Another option is a dumbbell row in an incline standing with two hands alternately. In this case, you need to rest with one hand on a dumbbell rack or other hill, put your leg forward and take your pelvis back a little, keeping your torso tilted at about 45 degrees. In this position, the upper part of the broadest muscles will work more, as well as the rhomboid muscle and the posterior delta. Determine in which setting you feel the work of the back muscles better, or alternate these options at each workout.
Focus on the back
Whichever version of the body tilt you choose, the technical features of the movement will be the same. We keep our back straight, look forward, do not round the thoracic spine. It is allowed to use an athletic belt when working with serious weights, as well as wrist straps or hooks if you want to take the maximum load off your biceps and forearms.
Dumbbell lift
Start lifting the dumbbell up while exhaling. The movement should be carried out slightly in an arc. The dumbbell not only rises up, but also retracts to the belt - so the load on the broadest muscles of the back will be of a peak nature. Try not to include your biceps, for this focus on the movement of the shoulder blades. Our task is to raise the scapula as high as possible and move it slightly towards the center. At the same time, the elbow should be located slightly above the level of the ribs.
Reverse movement
Take a short pause in the top position, trying to "squeeze" the working muscle as hard as possible. Then gently lower the dumbbell down, inhaling and stretching the working muscle. It is necessary to lower the dumbbell in a controlled manner, without relaxing the lats and without "dropping" the dumbbell down. In the lower position of the projectile, we also make a short pause, slightly relaxing the scapula and hand in order to stretch the muscle fascia as much as possible. After that we do one more repetition.
Useful Tips
Let's break down a few important technical tips to help you get the most out of this exercise:
- The weight of the dumbbell should be such that it does not pull you along when lowering. The thoracic spine must remain in a stable position. There should not be any bending down under the weight of the dumbbell.

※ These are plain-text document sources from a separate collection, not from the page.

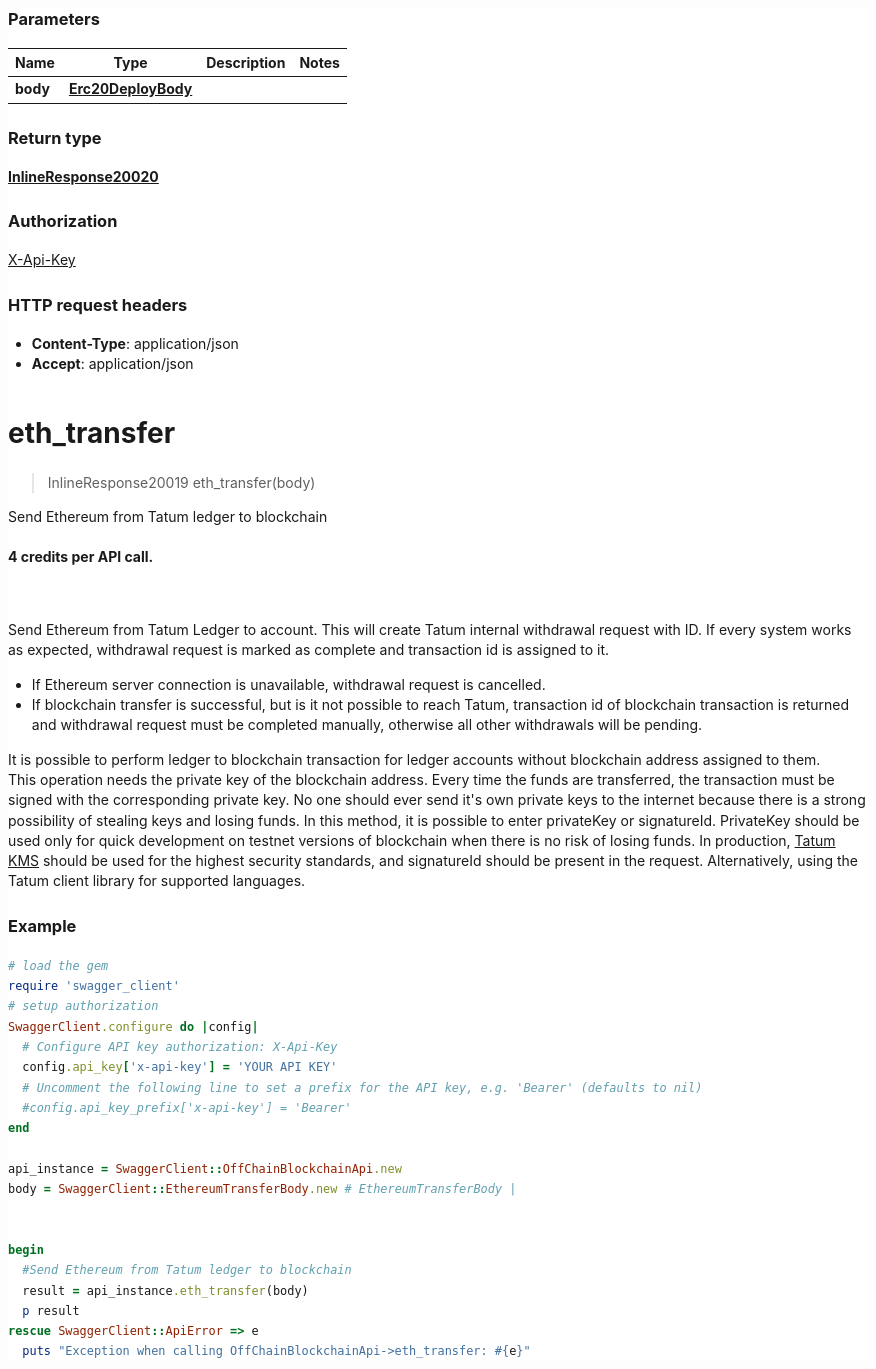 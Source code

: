 ### Parameters

Name | Type | Description  | Notes
------------- | ------------- | ------------- | -------------
 **body** | [**Erc20DeployBody**](Erc20DeployBody.md)|  | 

### Return type

[**InlineResponse20020**](InlineResponse20020.md)

### Authorization

[X-Api-Key](../README.md#X-Api-Key)

### HTTP request headers

 - **Content-Type**: application/json
 - **Accept**: application/json



# **eth_transfer**
> InlineResponse20019 eth_transfer(body)

Send Ethereum from Tatum ledger to blockchain

<h4>4 credits per API call.</h4><br/><p>Send Ethereum from Tatum Ledger to account. This will create Tatum internal withdrawal request with ID. If every system works as expected, withdrawal request is marked as complete and transaction id is assigned to it. <ul> <li>If Ethereum server connection is unavailable, withdrawal request is cancelled.</li> <li>If blockchain transfer is successful, but is it not possible to reach Tatum, transaction id of blockchain transaction is returned and withdrawal request must be completed manually, otherwise all other withdrawals will be pending.</li> </ul> It is possible to perform ledger to blockchain transaction for ledger accounts without blockchain address assigned to them.<br/> This operation needs the private key of the blockchain address. Every time the funds are transferred, the transaction must be signed with the corresponding private key. No one should ever send it's own private keys to the internet because there is a strong possibility of stealing keys and losing funds. In this method, it is possible to enter privateKey or signatureId. PrivateKey should be used only for quick development on testnet versions of blockchain when there is no risk of losing funds. In production, <a href=\"https://github.com/tatumio/tatum-kms\" target=\"_blank\">Tatum KMS</a> should be used for the highest security standards, and signatureId should be present in the request. Alternatively, using the Tatum client library for supported languages. </p> 

### Example
```ruby
# load the gem
require 'swagger_client'
# setup authorization
SwaggerClient.configure do |config|
  # Configure API key authorization: X-Api-Key
  config.api_key['x-api-key'] = 'YOUR API KEY'
  # Uncomment the following line to set a prefix for the API key, e.g. 'Bearer' (defaults to nil)
  #config.api_key_prefix['x-api-key'] = 'Bearer'
end

api_instance = SwaggerClient::OffChainBlockchainApi.new
body = SwaggerClient::EthereumTransferBody.new # EthereumTransferBody | 


begin
  #Send Ethereum from Tatum ledger to blockchain
  result = api_instance.eth_transfer(body)
  p result
rescue SwaggerClient::ApiError => e
  puts "Exception when calling OffChainBlockchainApi->eth_transfer: #{e}"
```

- One-handed dumbbell rows allow for a little cheating on the last reps. But make sure that the dumbbell does not go through the entire positive phase of the inertia movement and does not fall down uncontrollably - this greatly increases the axial load on the spine.
- Circular rotation of the shoulders is unacceptable when lifting the dumbbell up. If you have a desire to overcome the last few centimeters of amplitude by rotating your shoulders, then the weight of the dumbbell is too heavy for you.
- From time to time, you should add a little variation to this exercise in order to shock our muscles in a new way. You can tilt the dumbbell slightly towards yourself or turn it 90 degrees when overcoming the last 15-20 cm of amplitude. This will give your muscles an extra boost to grow.
- Be sure to bring the movement of the dumbbells to the waist. If you do the traction movement straight up, you will deprive the latissimus dorsi muscle of most of the contraction, and the back deltas, biceps and traps will take over the main work.
Crossfit training complexes
We bring to your attention several effective complexes for crossfit training, which include such an exercise as one-handed dumbbell row.